• Prompt:
Once the line containing "## Edit the Style" is located, give it again exactly, together with each line that follows it to the end of the entries, and add nothing else.

(Stored data)

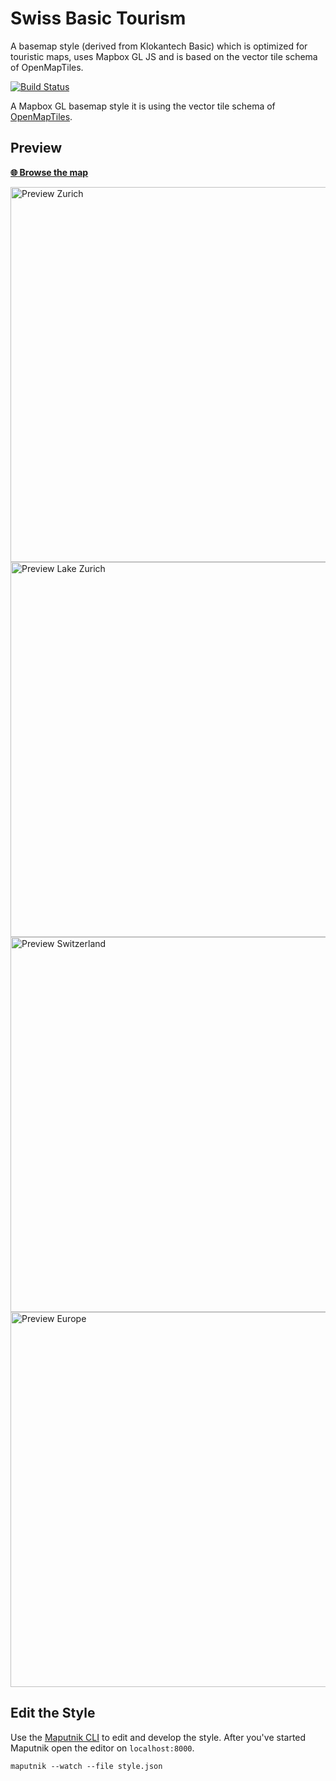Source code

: # Swiss Basic Tourism

A basemap style (derived from Klokantech Basic) which is optimized for touristic maps, uses Mapbox GL JS and is based on the vector tile schema of OpenMapTiles.

[![Build Status](https://travis-ci.org/openmaptiles/klokantech-basic-gl-style.svg?branch=master)](https://travis-ci.org/openmaptiles/klokantech-basic-gl-style)

A Mapbox GL basemap style it is using the vector tile
schema of [OpenMapTiles](https://github.com/openmaptiles/openmaptiles).

## Preview

**[:globe_with_meridians: Browse the map](https://openmaptiles.github.io/klokantech-basic-gl-style)**

<img src="https://github.com/openmaptiles/klokantech-basic-gl-style/raw/gh-pages/preview/preview-15.png" width="600" title="Preview Zurich">

<img src="https://github.com/openmaptiles/klokantech-basic-gl-style/raw/gh-pages/preview/preview-10.png" width="600" title="Preview Lake Zurich">

<img src="https://github.com/openmaptiles/klokantech-basic-gl-style/raw/gh-pages/preview/preview-7.png" width="600" title="Preview Switzerland">

<img src="https://github.com/openmaptiles/klokantech-basic-gl-style/raw/gh-pages/preview/preview-4.png" width="600" title="Preview Europe">

## Edit the Style

Use the [Maputnik CLI](http://openmaptiles.org/docs/style/maputnik/) to edit and develop the style.
After you've started Maputnik open the editor on `localhost:8000`.

```
maputnik --watch --file style.json
```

• Reply to the exercise:
## Edit the Style

Use the [Maputnik CLI](http://openmaptiles.org/docs/style/maputnik/) to edit and develop the style.
After you've started Maputnik open the editor on `localhost:8000`.

```
maputnik --watch --file style.json
```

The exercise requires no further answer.